While this dish helped me to use up three party leftovers (3/4 lb. chicken and red pepper sausage, a pint of cherry tomatoes and a pint of fresh mozzarella bocconcini), I wasn’t entirely pleased with the end result. I mixed these ingredients into a bread pudding, made with cubes of ciabatta and my basic custard recipe, but the end result was a little bland. I definitely under-salted the dish, and while the addition of a handful of shredded fresh basil leaves in the custard was nice, it needed a little more oomph – perhaps a stronger herb or some red chile flakes would have done the trick. Still, this wasn’t a bad meal – it was easy and filling, and it helped me clear some space in the fridge for other things.

5 thoughts on “Fun with Leftovers: Sausage, Tomatoes and Mozz

  1. I saw this on Flickr before I got to the post in my RSS reader, and even the thumbnail made me drool 🙂 Maybe rosemary or thyme? Basil, to me, seems to disappear when it’s heated. I made a savory bread pudding last year that had sauteed onions in it, in addition to thyme, parsley, and rosemary; it’s on the blog, if you’re looking for ways to tinker with your basic idea.

    I’m going to visit my mom for 2 weeks, and this sounds like the kind of thing that would be tasty even with Whole Foods stuff — no farmers markets in southern Nevada, I’m afraid.

  2. I know it fell in the close but no cigar category, but it looks great. And I have the utmost respect for cooks who create from the randomness of the fridge. Bravo!

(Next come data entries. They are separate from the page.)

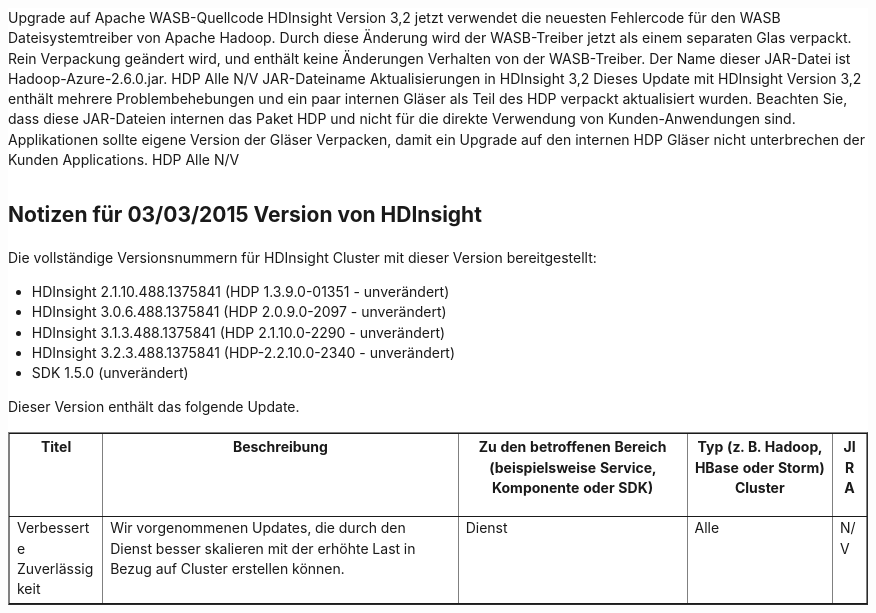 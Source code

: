 <tr>
<td>Upgrade auf Apache WASB-Quellcode</td>
<td>HDInsight Version 3,2 jetzt verwendet die neuesten Fehlercode für den WASB Dateisystemtreiber von Apache Hadoop. Durch diese Änderung wird der WASB-Treiber jetzt als einem separaten Glas verpackt. Rein Verpackung geändert wird, und enthält keine Änderungen Verhalten von der WASB-Treiber. Der Name dieser JAR-Datei ist Hadoop-Azure-2.6.0.jar.</td>
<td>HDP</td>
<td>Alle</td>
<td>N/V</td>
</tr>

<tr>
<td>JAR-Dateiname Aktualisierungen in HDInsight 3,2</td>
<td>Dieses Update mit HDInsight Version 3,2 enthält mehrere Problembehebungen und ein paar internen Gläser als Teil des HDP verpackt aktualisiert wurden. Beachten Sie, dass diese JAR-Dateien internen das Paket HDP und nicht für die direkte Verwendung von Kunden-Anwendungen sind. Applikationen sollte eigene Version der Gläser Verpacken, damit ein Upgrade auf den internen HDP Gläser nicht unterbrechen der Kunden Applications.</td>
<td>HDP</td>
<td>Alle</td>
<td>N/V</td>
</tr>

</table>
<br>

## <a name="notes-for-03032015-release-of-hdinsight"></a>Notizen für 03/03/2015 Version von HDInsight

Die vollständige Versionsnummern für HDInsight Cluster mit dieser Version bereitgestellt:

* HDInsight 2.1.10.488.1375841 (HDP 1.3.9.0-01351 - unverändert)
* HDInsight 3.0.6.488.1375841 (HDP 2.0.9.0-2097 - unverändert)
* HDInsight 3.1.3.488.1375841 (HDP 2.1.10.0-2290 - unverändert)
* HDInsight 3.2.3.488.1375841 (HDP-2.2.10.0-2340 - unverändert)
* SDK 1.5.0 (unverändert)

Dieser Version enthält das folgende Update.

<table border="1">
<tr>
<th>Titel</th>
<th>Beschreibung</th>
<th>Zu den betroffenen Bereich (beispielsweise Service, Komponente oder SDK)</p></th>
<th>Typ (z. B. Hadoop, HBase oder Storm) Cluster</th>
<th>JIRA</th>
</tr>


<tr>
<td>Verbesserte Zuverlässigkeit</td>
<td>Wir vorgenommenen Updates, die durch den Dienst besser skalieren mit der erhöhte Last in Bezug auf Cluster erstellen können.</td>
<td>Dienst</td>
<td>Alle</td>
<td>N/V</td>
</tr>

  3. Ooh, killing THREE birds with one stone. Nice job. Looks great!

    Thanks for getting back to me about the meme (as well as emailing me your MM answer!) – I’m excited for your answers 🙂

  4. I’m glad your party was a success!

    Thanks for the reminder that, along with risotto, pasta, and stir-fries, bread pudding is an awesome vehicle for leftovers. Nicely done.